Say It As It Is, Bola Tinubu’s Last Dance.

By Ahmed Musa Husaini

Two things are now becoming clearer: Bola Tinubu will not clinch the APC presidential ticket if it is to be decided through consensus. The second thing is, he’s determined to be on the presidential ballot in 2023 (even if it means contesting on the platform of a different party).

Asiwaju Tinubu’s political career is one that is steeped in irony and drama. When he was a regional (southwest) leader, he was able to control his boys and consolidate his influence. He became the kingmaker feted by all who want to be president in post-Obasanjo’s Nigeria. Jonathan struck a deal with him in 2011 and Buhari sealed one 2015.

Tinubu’s mistake is his inability to adjust to the new political dynamics post-2015. His usefulness as kingmaker was only because he holds influence over the Southwest. As soon as that influence begins to diminish (as was seen in the 2019 elections), and as soon as he made open his intention to succeed Buhari, he’s no longer a kingmaker but simply a king-wannabe at the mercy of other kingmakers.

The truth is, no Nigerian politician comes into contact with power at the center and remain the same again. If Tinubu had remained a regional leader, he would still be in control of the Southwest, and presidential candidates would be trooping to Bourdillon seeking his alliance. Asiwaju is merely a victim of his own successes.

By choosing to go national, Tinubu not only risked diluting his own influence, but also exposing his boys to the federal side of political power and patronage never experienced before. His former commissioners and proteges are now vice presidents, ministers and presidential advisers. They have now experienced the enormous patronage of federal power in a way that enable them to outgrow his influence.

One after the other, his boys whom he had nurtured out of political obscurity started having problem with (and even plotting against) him. The only ones that stayed loyal are the ones who still need him. Osinbajo, Fayemi, Fashola, Ojudu, Aregbesola, the list is endless. His political capital begins to depreciate and people begin to perceive the Tinubu brand less favorably, gradually becoming a liability with the masses but still a force to reckon with due to his formidable political structure.

Success has its own price. The list of his adversaries keeps growing: his estranged political boys, his natural enemies in the PDP and Afenifere, and even those Buhari haters who must bring Tinubu into their hatred of the president. It didn’t help that the president was underwhelming, and it didn’t also help that after over 20 years of ruling Lagos via proxies and unprecedented growth in internal revenue, the city still remains a pastiche of everything that’s wrong with Nigeria.
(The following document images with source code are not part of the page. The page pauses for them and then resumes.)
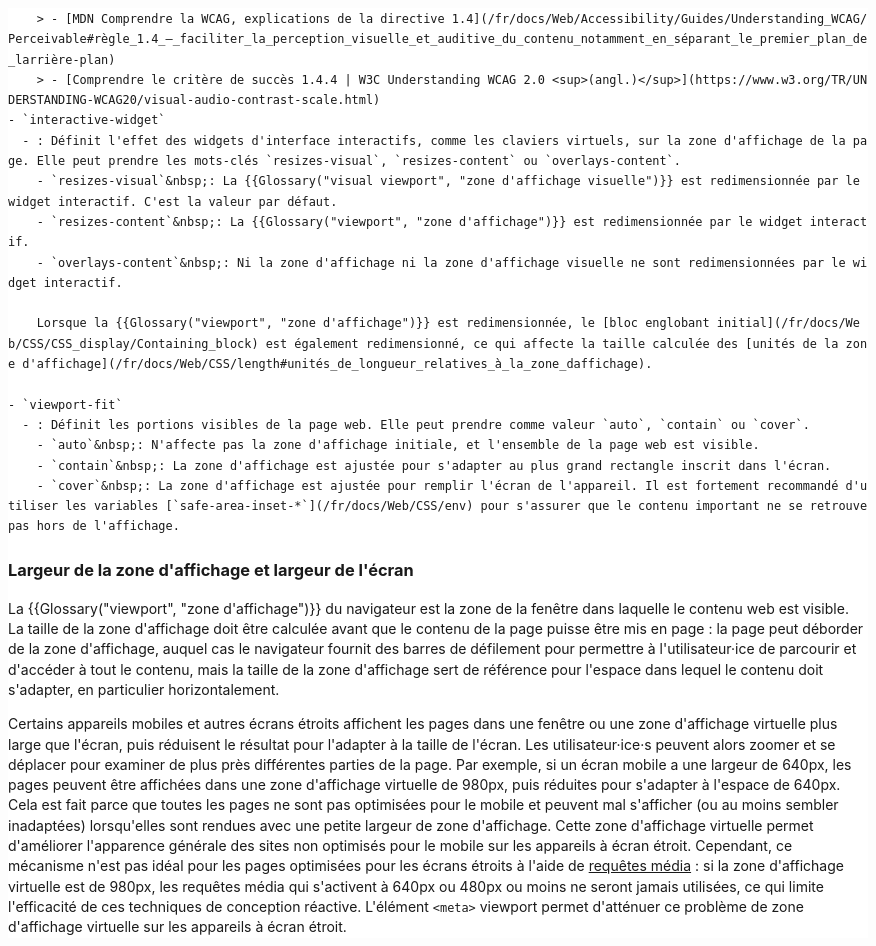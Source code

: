         > - [MDN Comprendre la WCAG, explications de la directive 1.4](/fr/docs/Web/Accessibility/Guides/Understanding_WCAG/Perceivable#règle_1.4_—_faciliter_la_perception_visuelle_et_auditive_du_contenu_notamment_en_séparant_le_premier_plan_de_larrière-plan)
        > - [Comprendre le critère de succès 1.4.4 | W3C Understanding WCAG 2.0 <sup>(angl.)</sup>](https://www.w3.org/TR/UNDERSTANDING-WCAG20/visual-audio-contrast-scale.html)
    - `interactive-widget`
      - : Définit l'effet des widgets d'interface interactifs, comme les claviers virtuels, sur la zone d'affichage de la page. Elle peut prendre les mots-clés `resizes-visual`, `resizes-content` ou `overlays-content`.
        - `resizes-visual`&nbsp;: La {{Glossary("visual viewport", "zone d'affichage visuelle")}} est redimensionnée par le widget interactif. C'est la valeur par défaut.
        - `resizes-content`&nbsp;: La {{Glossary("viewport", "zone d'affichage")}} est redimensionnée par le widget interactif.
        - `overlays-content`&nbsp;: Ni la zone d'affichage ni la zone d'affichage visuelle ne sont redimensionnées par le widget interactif.

        Lorsque la {{Glossary("viewport", "zone d'affichage")}} est redimensionnée, le [bloc englobant initial](/fr/docs/Web/CSS/CSS_display/Containing_block) est également redimensionné, ce qui affecte la taille calculée des [unités de la zone d'affichage](/fr/docs/Web/CSS/length#unités_de_longueur_relatives_à_la_zone_daffichage).

    - `viewport-fit`
      - : Définit les portions visibles de la page web. Elle peut prendre comme valeur `auto`, `contain` ou `cover`.
        - `auto`&nbsp;: N'affecte pas la zone d'affichage initiale, et l'ensemble de la page web est visible.
        - `contain`&nbsp;: La zone d'affichage est ajustée pour s'adapter au plus grand rectangle inscrit dans l'écran.
        - `cover`&nbsp;: La zone d'affichage est ajustée pour remplir l'écran de l'appareil. Il est fortement recommandé d'utiliser les variables [`safe-area-inset-*`](/fr/docs/Web/CSS/env) pour s'assurer que le contenu important ne se retrouve pas hors de l'affichage.

### Largeur de la zone d'affichage et largeur de l'écran

La {{Glossary("viewport", "zone d'affichage")}} du navigateur est la zone de la fenêtre dans laquelle le contenu web est visible. La taille de la zone d'affichage doit être calculée avant que le contenu de la page puisse être mis en page&nbsp;: la page peut déborder de la zone d'affichage, auquel cas le navigateur fournit des barres de défilement pour permettre à l'utilisateur·ice de parcourir et d'accéder à tout le contenu, mais la taille de la zone d'affichage sert de référence pour l'espace dans lequel le contenu doit s'adapter, en particulier horizontalement.

Certains appareils mobiles et autres écrans étroits affichent les pages dans une fenêtre ou une zone d'affichage virtuelle plus large que l'écran, puis réduisent le résultat pour l'adapter à la taille de l'écran. Les utilisateur·ice·s peuvent alors zoomer et se déplacer pour examiner de plus près différentes parties de la page. Par exemple, si un écran mobile a une largeur de 640px, les pages peuvent être affichées dans une zone d'affichage virtuelle de 980px, puis réduites pour s'adapter à l'espace de 640px. Cela est fait parce que toutes les pages ne sont pas optimisées pour le mobile et peuvent mal s'afficher (ou au moins sembler inadaptées) lorsqu'elles sont rendues avec une petite largeur de zone d'affichage. Cette zone d'affichage virtuelle permet d'améliorer l'apparence générale des sites non optimisés pour le mobile sur les appareils à écran étroit. Cependant, ce mécanisme n'est pas idéal pour les pages optimisées pour les écrans étroits à l'aide de [requêtes média](/fr/docs/Web/CSS/CSS_media_queries)&nbsp;: si la zone d'affichage virtuelle est de 980px, les requêtes média qui s'activent à 640px ou 480px ou moins ne seront jamais utilisées, ce qui limite l'efficacité de ces techniques de conception réactive. L'élément `<meta>` viewport permet d'atténuer ce problème de zone d'affichage virtuelle sur les appareils à écran étroit.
Tinubu’s candidacy in the APC is insurmountable because he has problems with 3 groups of stakeholders: his own southwest group who see him as a dying political brand that is running out of steam. To them, Tinubu must choose between dignified political retirement or humiliation. One thing that cannot be disputed is that Tinubu made them or contributed greatly to their making. And their decision to abandon him exposes him to political attacks elsewhere. Little wonder that he’s now more promoted by northern politicians than his kinsmen from the southwest.

In the Buhari camp, there are two school of thoughts: one camp believes by virtue of his contribution to the Buhari project, the president should support Tinubu in reciprocity. The other camp argues that having given Tinubu the privileges of appointing the vice president, senate president, speaker of the HoR, ministers and other senior officials, Tinubu is more than compensated for his support and the president should not be beholden to any promise real or imagined.
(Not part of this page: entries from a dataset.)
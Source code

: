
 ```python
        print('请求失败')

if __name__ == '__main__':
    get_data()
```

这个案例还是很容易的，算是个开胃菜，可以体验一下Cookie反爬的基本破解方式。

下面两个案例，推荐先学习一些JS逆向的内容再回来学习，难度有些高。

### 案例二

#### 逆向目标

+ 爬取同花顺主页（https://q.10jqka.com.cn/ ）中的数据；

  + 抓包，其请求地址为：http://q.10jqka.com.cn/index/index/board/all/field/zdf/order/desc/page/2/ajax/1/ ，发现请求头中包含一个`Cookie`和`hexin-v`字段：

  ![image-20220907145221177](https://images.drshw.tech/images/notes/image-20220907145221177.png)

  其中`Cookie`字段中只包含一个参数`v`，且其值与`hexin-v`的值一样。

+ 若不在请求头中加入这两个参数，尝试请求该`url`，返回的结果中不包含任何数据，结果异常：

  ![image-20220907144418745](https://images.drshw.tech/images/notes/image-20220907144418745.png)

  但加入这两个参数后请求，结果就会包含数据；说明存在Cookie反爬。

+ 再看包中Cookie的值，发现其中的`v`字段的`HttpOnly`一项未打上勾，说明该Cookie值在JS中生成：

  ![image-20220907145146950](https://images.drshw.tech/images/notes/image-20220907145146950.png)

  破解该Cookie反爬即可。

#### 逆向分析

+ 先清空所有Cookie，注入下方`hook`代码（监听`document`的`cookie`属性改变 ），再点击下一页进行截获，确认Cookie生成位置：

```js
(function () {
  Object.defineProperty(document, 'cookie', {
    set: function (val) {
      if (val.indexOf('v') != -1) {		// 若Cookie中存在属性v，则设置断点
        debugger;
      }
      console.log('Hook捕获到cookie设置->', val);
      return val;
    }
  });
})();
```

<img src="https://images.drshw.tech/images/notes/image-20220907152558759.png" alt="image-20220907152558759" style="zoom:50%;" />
Then there’s a third group of APC governors who are the real powerbrokers in APC. This group has mixed feelings about Tinubu from favorable to unfavorable. Governors want a president that will listen to and even consult them. Tinubu’s treatment of Ambode (despite interventions from his governor-colleagues) and his recent public lashing of Governor Dapo Abiodun are good indicators of the group’s opinion about Asiwaju. If they cannot count on his respect and consideration now as a candidate, what if he becomes president?
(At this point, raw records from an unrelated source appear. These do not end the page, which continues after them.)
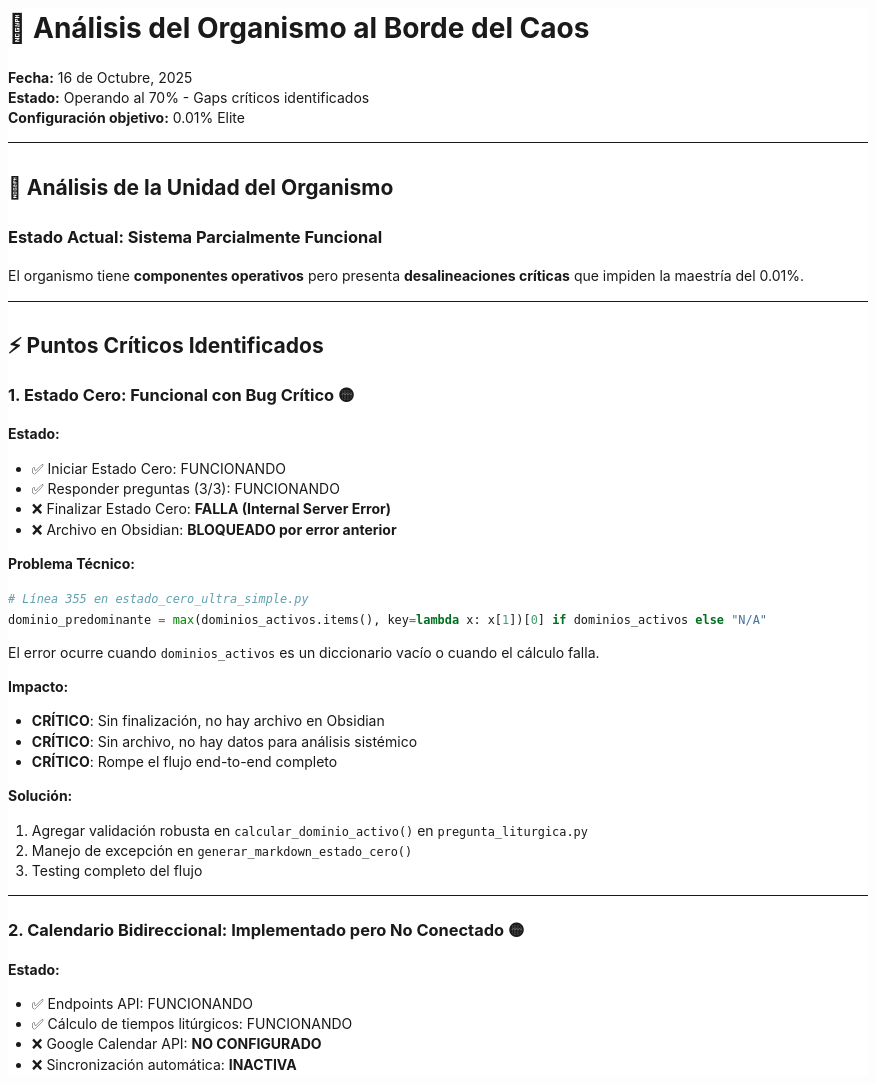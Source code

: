 # 🕌 Análisis del Organismo al Borde del Caos

**Fecha:** 16 de Octubre, 2025  
**Estado:** Operando al 70% - Gaps críticos identificados  
**Configuración objetivo:** 0.01% Elite

---

## 🎯 Análisis de la Unidad del Organismo

### **Estado Actual: Sistema Parcialmente Funcional**

El organismo tiene **componentes operativos** pero presenta **desalineaciones críticas** que impiden la maestría del 0.01%.

---

## ⚡ Puntos Críticos Identificados

### 1. **Estado Cero: Funcional con Bug Crítico** 🟡

**Estado:**
- ✅ Iniciar Estado Cero: FUNCIONANDO
- ✅ Responder preguntas (3/3): FUNCIONANDO
- ❌ Finalizar Estado Cero: **FALLA (Internal Server Error)**
- ❌ Archivo en Obsidian: **BLOQUEADO por error anterior**

**Problema Técnico:**
```python
# Línea 355 en estado_cero_ultra_simple.py
dominio_predominante = max(dominios_activos.items(), key=lambda x: x[1])[0] if dominios_activos else "N/A"
```
El error ocurre cuando `dominios_activos` es un diccionario vacío o cuando el cálculo falla.

**Impacto:**
- **CRÍTICO**: Sin finalización, no hay archivo en Obsidian
- **CRÍTICO**: Sin archivo, no hay datos para análisis sistémico
- **CRÍTICO**: Rompe el flujo end-to-end completo

**Solución:**
1. Agregar validación robusta en `calcular_dominio_activo()` en `pregunta_liturgica.py`
2. Manejo de excepción en `generar_markdown_estado_cero()`
3. Testing completo del flujo

---

### 2. **Calendario Bidireccional: Implementado pero No Conectado** 🟡

**Estado:**
- ✅ Endpoints API: FUNCIONANDO
- ✅ Cálculo de tiempos litúrgicos: FUNCIONANDO
- ❌ Google Calendar API: **NO CONFIGURADO**
- ❌ Sincronización automática: **INACTIVA**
In all this mix, you have Bola Tinubu the politician on one hand, lamenting in the language of political betrayal, tired of being a kingmaker and ready to rock the boat if his boys and allies will not reciprocate his past support. And on the other hand, you have President Buhari who – true to character – has failed to groom a successor and does not even have a succession plan in place because he basically has no legacy to protect and no ‘personal’ scandals to cover up.

It is easy to understand Asiwaju’s pain if all that he built was predicated on personal ambition alone. Purpose determines reward. We cannot blame people for their ambitions, we can only discuss them based on our understanding of history and interpretation of current events. As Tinubu gets ready to gyrate full circle in his last political dance, one single misstep will condemn him to the wrong side of the stage, and of history.

Ahmed Musa Husaini writes from Abuja.